A Journey into the Linux Scheduler

synergy20 · on July 4, 2022

Great write!

When I started Linux I was confused by the cpu/processor scheduler and IO scheduler, would be even better if the article can point out the difference briefly.

In AI workload these days, how to schedule thousands of parallel threads(SIMD style) becomes more and more interesting, wish someone had a good write on that topic.

pca006132 · on July 4, 2022

By SIMD style do you mean really SIMD (hardware threads) or some kind of programming constructs? I don't think you need a software scheduler for the first case, and there shouldn't be thousands of threads on a single machine for the second case. (you can probably use a cluster, but the scheduler probably won't be scheduling those thousands of threads directly)

synergy20 · on July 4, 2022

I mean SIMT(CUDA style), or SPMD, and also Tensorflow host|device runtime scheduling, it's a mystery to me how Nvidia etc schedule the AI workload(along with intrinsic) to achieve huge volume parallelism.

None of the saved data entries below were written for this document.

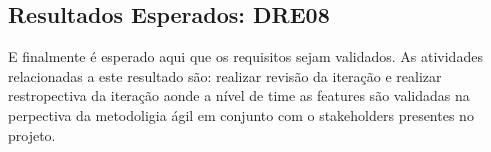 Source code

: 	\subsection{Resultados Esperados: DRE08}
		E finalmente é esperado aqui que os requisitos sejam validados. As atividades relacionadas a este resultado são: realizar revisão da iteração e realizar restropectiva da iteração aonde a nível de time as features são validadas na perpectiva da metodoligia ágil em conjunto com o stakeholders presentes no projeto.

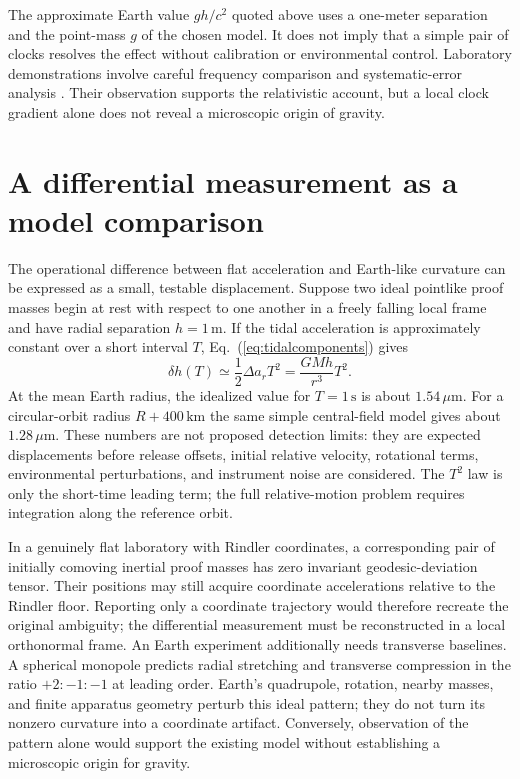 \documentclass[11pt,letterpaper]{article}
\begin{document}
The approximate Earth value $gh/c^2$ quoted above uses a one-meter separation and the point-mass $g$ of the chosen model. It does not imply that a simple pair of clocks resolves the effect without calibration or environmental control. Laboratory demonstrations involve careful frequency comparison and systematic-error analysis \cite{Bothwell,Zheng}. Their observation supports the relativistic account, but a local clock gradient alone does not reveal a microscopic origin of gravity.

\section{A differential measurement as a model comparison}

The operational difference between flat acceleration and Earth-like curvature can be expressed as a small, testable displacement. Suppose two ideal pointlike proof masses begin at rest with respect to one another in a freely falling local frame and have radial separation $h=1\,\mathrm m$. If the tidal acceleration is approximately constant over a short interval $T$, Eq.~(\ref{eq:tidalcomponents}) gives
\begin{equation}
 \delta h(T)\simeq\frac{1}{2}\Delta a_rT^2
 =\frac{GMh}{r^3}T^2.
\end{equation}
At the mean Earth radius, the idealized value for $T=1\,\mathrm s$ is about $1.54\,\mu\mathrm m$. For a circular-orbit radius $R+400\,\mathrm{km}$ the same simple central-field model gives about $1.28\,\mu\mathrm m$. These numbers are not proposed detection limits: they are expected displacements before release offsets, initial relative velocity, rotational terms, environmental perturbations, and instrument noise are considered. The $T^2$ law is only the short-time leading term; the full relative-motion problem requires integration along the reference orbit.

In a genuinely flat laboratory with Rindler coordinates, a corresponding pair of initially comoving inertial proof masses has zero invariant geodesic-deviation tensor. Their positions may still acquire coordinate accelerations relative to the Rindler floor. Reporting only a coordinate trajectory would therefore recreate the original ambiguity; the differential measurement must be reconstructed in a local orthonormal frame. An Earth experiment additionally needs transverse baselines. A spherical monopole predicts radial stretching and transverse compression in the ratio $+2:-1:-1$ at leading order. Earth's quadrupole, rotation, nearby masses, and finite apparatus geometry perturb this ideal pattern; they do not turn its nonzero curvature into a coordinate artifact. Conversely, observation of the pattern alone would support the existing model without establishing a microscopic origin for gravity.
\end{document}
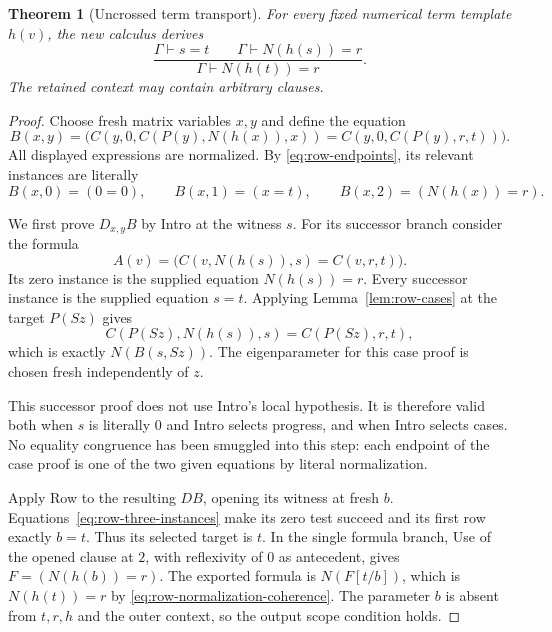 \documentclass[11pt,letterpaper]{article}
\newtheorem{theorem}{Theorem}[section]
\theoremstyle{definition}\newtheorem{definition}[theorem]{Definition}
\theoremstyle{remark}\newtheorem{remark}[theorem]{Remark}
\begin{document}
\begin{theorem}[Uncrossed term transport]
\label{thm:row-term-transport}
For every fixed numerical term template $h(v)$, the new calculus derives
\[
 \frac{\Gamma\vdash s=t\qquad\Gamma\vdash N(h(s))=r}
      {\Gamma\vdash N(h(t))=r}.
\]
The retained context may contain arbitrary clauses.
\end{theorem}
\begin{proof}
Choose fresh matrix variables $x,y$ and define the equation
\[
 B(x,y)=\bigl(
 C(y,0,C(P(y),N(h(x)),x))
 =C(y,0,C(P(y),r,t))\bigr).
\]
All displayed expressions are normalized.  By
\eqref{eq:row-endpoints}, its relevant instances are literally
\begin{equation}
 B(x,0)=(0=0),\qquad B(x,1)=(x=t),\qquad
 B(x,2)=(N(h(x))=r).
 \label{eq:row-three-instances}
\end{equation}

We first prove $D_{x,y}B$ by Intro at the witness $s$.  For its successor
branch consider the formula
\[
 A(v)=\bigl(C(v,N(h(s)),s)=C(v,r,t)\bigr).
\]
Its zero instance is the supplied equation $N(h(s))=r$.  Every successor
instance is the supplied equation $s=t$.  Applying
Lemma~\ref{lem:row-cases} at the target $P(Sz)$ gives
\[
 C(P(Sz),N(h(s)),s)=C(P(Sz),r,t),
\]
which is exactly $N(B(s,Sz))$.  The eigenparameter for this case proof is
chosen fresh independently of $z$.

This successor proof does not use Intro's local hypothesis.  It is
therefore valid both when $s$ is literally $0$ and Intro selects progress,
and when Intro selects cases.  No equality congruence has been smuggled
into this step: each endpoint of the case proof is one of the two given
equations by literal normalization.

Apply Row to the resulting $D B$, opening its witness at fresh $b$.
Equations~\eqref{eq:row-three-instances} make its zero test succeed and
its first row exactly $b=t$.  Thus its selected target is $t$.  In the
single formula branch, Use of the opened clause at $2$, with reflexivity
of $0$ as antecedent, gives $F=(N(h(b))=r)$.  The exported formula is
$N(F[t/b])$, which is $N(h(t))=r$ by
\eqref{eq:row-normalization-coherence}.  The parameter $b$ is absent from
$t,r,h$ and the outer context, so the output scope condition holds.
\end{proof}
\end{document}
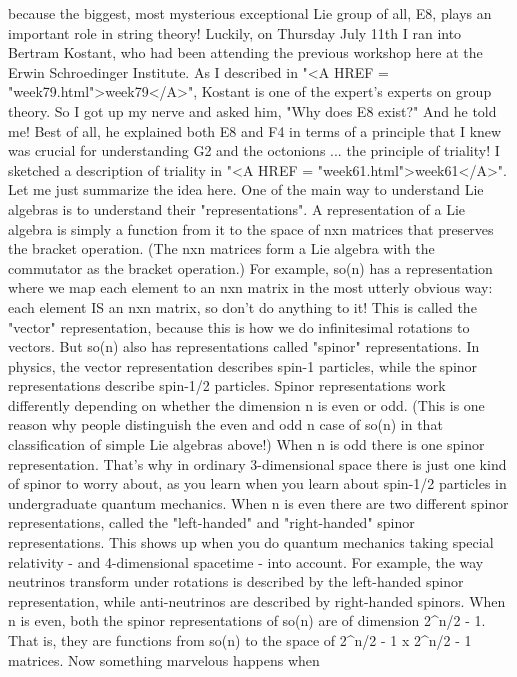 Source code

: because the biggest, most mysterious exceptional Lie group of
all, E8, plays an important role in string theory!
Luckily, on Thursday July 11th I ran into Bertram Kostant, who had
been attending the previous workshop here at the Erwin Schroedinger
Institute.  As I described in "<A HREF = "week79.html">week79</A>", Kostant is one of the expert's
experts on group theory.  So I got up my nerve and asked him, "Why
does E8 exist?"  And he told me!  Best of all, he explained both E8
and F4 in terms of a principle that I knew was crucial for
understanding G2 and the octonions ... the principle of triality!
I sketched a description of triality in "<A HREF = "week61.html">week61</A>".  
Let me just
summarize the idea here.  One of the main way to understand Lie
algebras is to understand their "representations".  A representation
of a Lie algebra is simply a function from it to the space of nxn
matrices that preserves the bracket operation.  (The nxn matrices form
a Lie algebra with the commutator as the bracket operation.)  For
example, so(n) has a representation where we map each element to an
nxn matrix in the most utterly obvious way: each element IS an nxn
matrix, so don't do anything to it!  This is called the "vector"
representation, because this is how we do infinitesimal rotations to
vectors.  But so(n) also has representations called "spinor"
representations.  In physics, the vector representation describes
spin-1 particles, while the spinor representations describe spin-1/2 
particles.
Spinor representations work differently depending on whether the
dimension n is even or odd.  (This is one reason why people distinguish
the even and odd n case of so(n) in that classification of simple
Lie algebras above!)  When n is odd there is one spinor representation.  
That's why in ordinary 3-dimensional space there is just one kind of 
spinor to worry about, as you learn when you learn about spin-1/2 particles
in undergraduate quantum mechanics.  When n is even there are two different 
spinor representations, called the "left-handed" and "right-handed" 
spinor representations.  This shows up when you do quantum mechanics taking
special relativity - and 4-dimensional spacetime - into account.  For
example, the way neutrinos transform under rotations is described by
the left-handed spinor representation, while anti-neutrinos are described
by right-handed spinors. 
When n is even, both the spinor representations of so(n) are of 
dimension 2^{n/2 - 1}.  That is, they are functions from so(n) to the space of 
2^{n/2 - 1} x 2^{n/2 - 1} matrices.  Now something marvelous happens when 
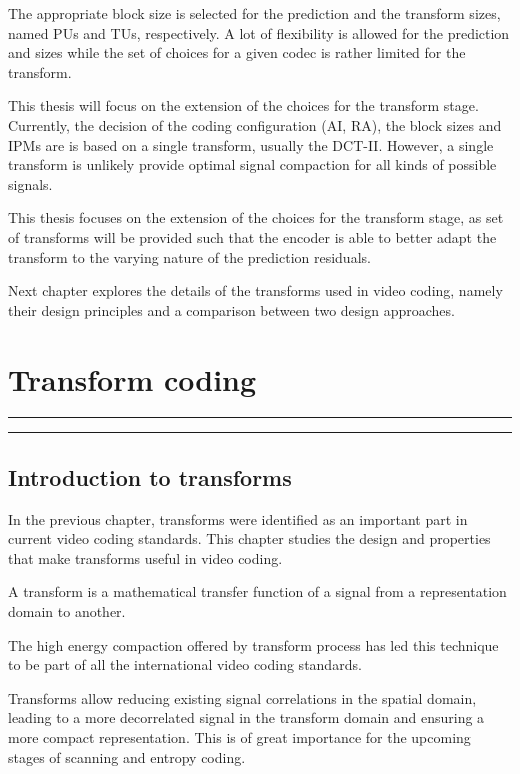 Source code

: \documentclass[11pt,a4paper,openright,twoside]{book}
\providecommand{\chaptertoc}{
	\startcontents[chapters]
	\hrule
	\vspace{1em}
	\printcontents[chapters]{}{1}{{\sf\large\bfseries Contents}}
	\hrule
}
\numberwithin{equation}{section} %
\numberwithin{figure}{section} %
\numberwithin{table}{section} %
\begin{document}
The appropriate block size is selected for the prediction and the transform
sizes, named \acp{PU} and \acp{TU}, respectively.
A lot of flexibility is allowed for the prediction and sizes while the set of
choices for a given codec is rather limited for the transform.

This thesis will focus on the extension of the choices for the transform
stage.
Currently, the decision of the coding configuration (\ac{AI}, \ac{RA}), the
block sizes and \acp{IPM} are is based on a single transform, usually the
\ac{DCT}-II.
However, a single transform is unlikely provide optimal signal compaction for
all kinds of possible signals.

This thesis focuses on the extension of the choices for the transform
stage, as set of transforms will be provided such that the encoder is able to
better adapt the transform to the varying nature of the prediction residuals.

Next chapter explores the details of the transforms used in video coding,
namely their design principles and a comparison between two design approaches.

\chapter{Transform coding}
\label{cha:transform_coding}
\chaptertoc

\section{Introduction to transforms}
\label{sec:introduction_to_transforms}

In the previous chapter, transforms were identified as an important part in
current video coding standards.
This chapter studies the design and properties that make transforms useful in
video coding.

A transform is a mathematical transfer function of a signal from a
representation domain to another.

The high energy compaction offered by transform process has led this technique
to be part of all the international video coding standards.

Transforms allow reducing existing signal correlations in the spatial domain,
leading to a more decorrelated signal in the transform domain and ensuring a
more compact representation.
This is of great importance for the upcoming stages of scanning and entropy
coding.
\end{document}
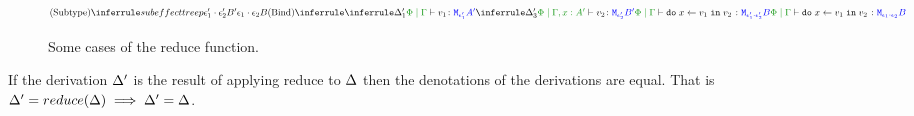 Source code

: \documentclass{Report}
\begin{document}
\begin{figure}
\begin{framed}
    \begin{equation}
        \scalebox{0.8}{$
        \ntreeruleII{Subtype}{
            subeffecttreep{\e_1'\dot\e_2'}{B'}{\e_1\dot\e_2}{B}
        }{
            \ntreeruleII{Bind}{
                \treeruleI{
                    \D'_1
                }{
                    \gpetyperelation{v_1}{\M{\e_1'}{A'}}
                }
            }{
                \treeruleI{
                    \D'_3
                }{
                    \etyperelation{\P}{\G, x: A'}{v_2}{\M{\e_2'}{B'}}
                }
            }{
            \gpetyperelation{\doin{x}{v_1}{v_2}}{\M{\e_1'\dot\e_2'}{B}}
            }
        }{
            \gpetyperelation{\doin{x}{v_1}{v_2}}{\M{\e_1\dot\e_2}{B}}
        }
        $}
    \end{equation}
    \end{framed}

    \caption{Some cases of the reduce function.}
    \label{ReduceFunctionCases}
\end{figure}

\begin{theorem}
   If the derivation $\Delta'$ is the result of applying  reduce to $\Delta$ then the denotations of the derivations are equal. That is $\Delta' = reduce(\Delta) \implies \Delta' = \Delta$.
\end{theorem}
\end{document}
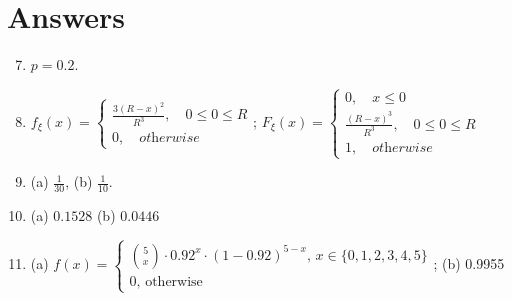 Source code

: \documentclass[14pt]{exam}
\begin{document}
\begin{questions}
		




		
 	\end{questions}
 	
 	
 	
 	
 	\pagebreak
 	\section*{Answers}
 	\begin{enumerate}
 	
 		\setcounter{enumi}{6}
 		\item $p = 0.2$.
 		\item $f_\xi(x) = \begin{cases}\frac{3 (R - x) ^ 2}{R^3}, \quad 0 \leq 0 \leq R \\ 0, \quad \textit{otherwise}\end{cases}$; $F_\xi(x) = \begin{cases}0, \quad x \leq 0 \\ \frac{(R - x) ^ 3}{R^3}, \quad 0 \leq 0 \leq R \\ 1, \quad \textit{otherwise}\end{cases}$
 		\item (a) $\frac{1}{30}$, (b) $\frac{1}{10}$.
 		\item (a) $0.1528$ (b) $0.0446$
 		\item (a) $f(x) = \begin{cases}
			\binom{5}{x} \cdot 0.92^x \cdot (1 - 0.92)^{5 - x},\, x \in \{0, 1, 2, 3, 4, 5\}\\
			0,\, \text{otherwise}
		\end{cases}$; (b) 0.9955
 	\end{enumerate}
\end{document}
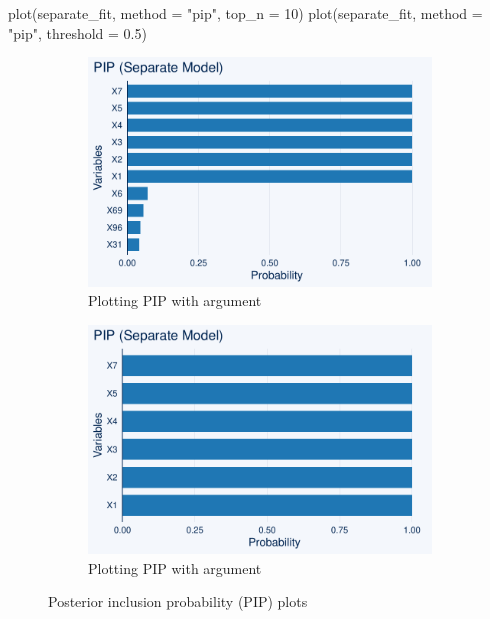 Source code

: \begin{example}
plot(separate_fit, method = "pip", top_n = 10)
plot(separate_fit, method = "pip", threshold = 0.5)
\end{example}

\begin{figure}[htbp]
\begin{subfigure}{0.5\textwidth}
\includegraphics[width=\linewidth]{fig/PIP_top_n.pdf}
\caption{Plotting PIP with  argument}
\end{subfigure}%
\begin{subfigure}{0.5\textwidth}
\includegraphics[width=\linewidth]{fig/PIP_threshold.pdf}
\caption{Plotting PIP with  argument}
\end{subfigure}
\caption{Posterior inclusion probability (PIP) plots}\label{fig:pip}
\end{figure}


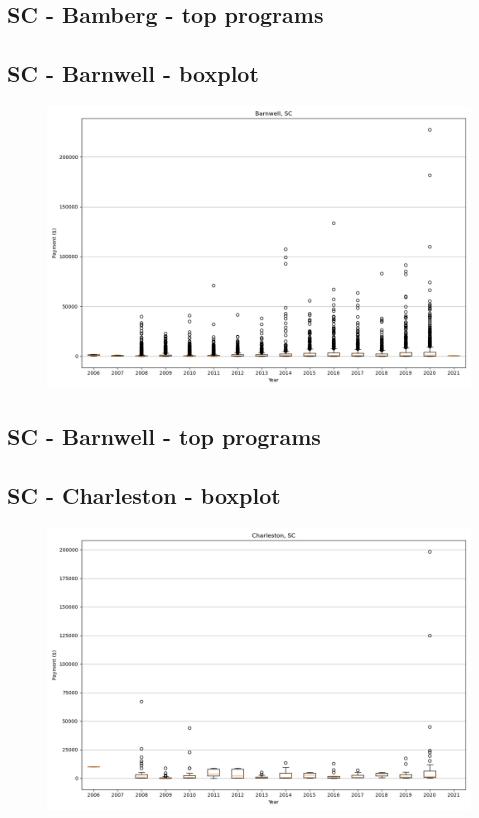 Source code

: \subsection*{SC - Bamberg - top programs}

\newpage
\subsection*{SC - Barnwell - boxplot}
\begin{figure}[h]
\centering
\includegraphics[width=7in]{../output/boxplots/counties/Barnwell-SC_boxplot.png}
\end{figure}


\subsection*{SC - Barnwell - top programs}

\newpage
\subsection*{SC - Charleston - boxplot}
\begin{figure}[h]
\centering
\includegraphics[width=7in]{../output/boxplots/counties/Charleston-SC_boxplot.png}
\end{figure}


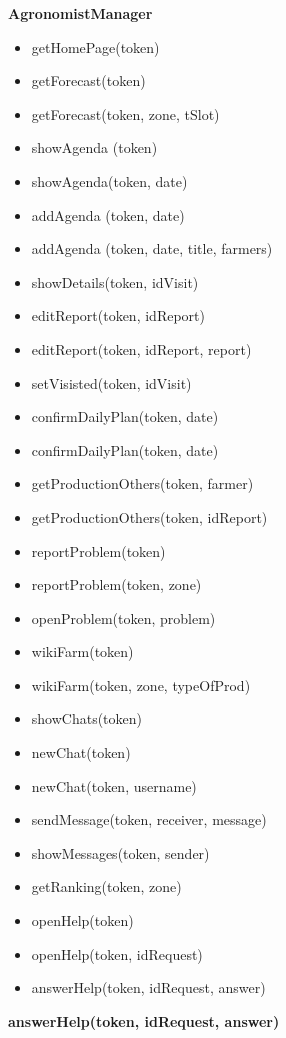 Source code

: \textbf{AgronomistManager}
\begin{itemize}
    \item getHomePage(token)
    \item getForecast(token)
    \item getForecast(token, zone, tSlot)
    \item showAgenda (token)
    \item showAgenda(token, date)
    \item addAgenda (token, date)
    \item addAgenda (token, date, title, farmers)
    \item showDetails(token, idVisit)
    \item editReport(token, idReport)
    \item editReport(token, idReport, report)
    \item setVisisted(token, idVisit)
    \item confirmDailyPlan(token, date)
    \item confirmDailyPlan(token, date)
    \item getProductionOthers(token, farmer)
    \item getProductionOthers(token, idReport)
    \item reportProblem(token)
    \item reportProblem(token, zone)
    \item openProblem(token, problem)
    \item wikiFarm(token)
    \item wikiFarm(token, zone, typeOfProd)
    \item showChats(token)
    \item newChat(token)
    \item newChat(token, username)
    \item sendMessage(token, receiver, message)
    \item showMessages(token, sender)
    \item getRanking(token, zone)
    \item openHelp(token)
    \item openHelp(token, idRequest)
    \item answerHelp(token, idRequest, answer)
\end{itemize}
\textbf{answerHelp(token, idRequest, answer)}
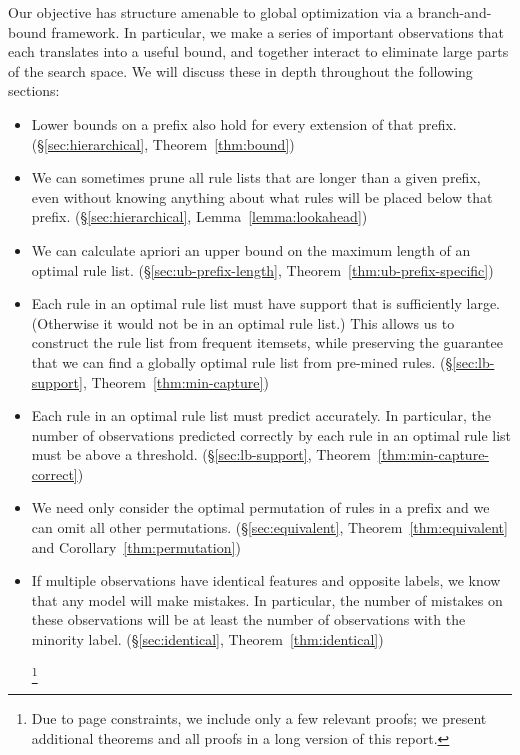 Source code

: Our objective has structure amenable to global optimization via a branch-and-bound framework.
%
In particular, we make a series of important observations that each translates into
a useful bound, and together interact to eliminate large parts of the search space.
%
We will discuss these in depth throughout the following sections:
%
\begin{itemize}
\item Lower bounds on a prefix also hold for every extension of that prefix.
(\S\ref{sec:hierarchical}, Theorem~\ref{thm:bound})

\item We can sometimes prune all rule lists that are longer than a given prefix,
even without knowing anything about what rules will be placed below that prefix.
(\S\ref{sec:hierarchical}, Lemma~\ref{lemma:lookahead})

\item We can calculate apriori an upper bound on the maximum length
of an optimal rule list.
(\S\ref{sec:ub-prefix-length}, Theorem~\ref{thm:ub-prefix-specific})

\item Each rule in an optimal rule list must have support that is
sufficiently large. (Otherwise it would not be in an optimal rule list.)
%
This allows us to construct the rule list from frequent itemsets,
while preserving the guarantee that we can find a globally optimal
rule list from pre-mined rules.
(\S\ref{sec:lb-support}, Theorem~\ref{thm:min-capture})

\item Each rule in an optimal rule list must predict accurately.
%
In particular, the number of observations predicted correctly
by each rule in an optimal rule list must be above a threshold.
(\S\ref{sec:lb-support}, Theorem~\ref{thm:min-capture-correct})

\item We need only consider the optimal permutation of rules
in a prefix and we can omit all other permutations.
(\S\ref{sec:equivalent}, Theorem~\ref{thm:equivalent} and Corollary~\ref{thm:permutation})

\item  If multiple observations have identical features and opposite labels,
we know that any model will make mistakes.
%
In particular, the number of mistakes on these observations will be at least
the number of observations with the minority label.
(\S\ref{sec:identical}, Theorem~\ref{thm:identical})
\begin{kdd}
\footnote{Due to page constraints, we include only a few
relevant proofs; we present additional theorems and all proofs
in a long version of this report.}
\end{kdd}
\end{itemize}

pca006132 · on July 4, 2022

For CUDA, iirc these tasks (kernel launches) are put into streams (similar to threads) and scheduled for execution by the driver. Within each kernel launch, each 32 threads, called a warp, are executed together in a single unit, skipping some instructions when they have different control flow. I think the driver perhaps schedule in a warp level, and these warps are executing similar things so can be scheduled together. I am not an expert in this so I am not sure if this is how they do it.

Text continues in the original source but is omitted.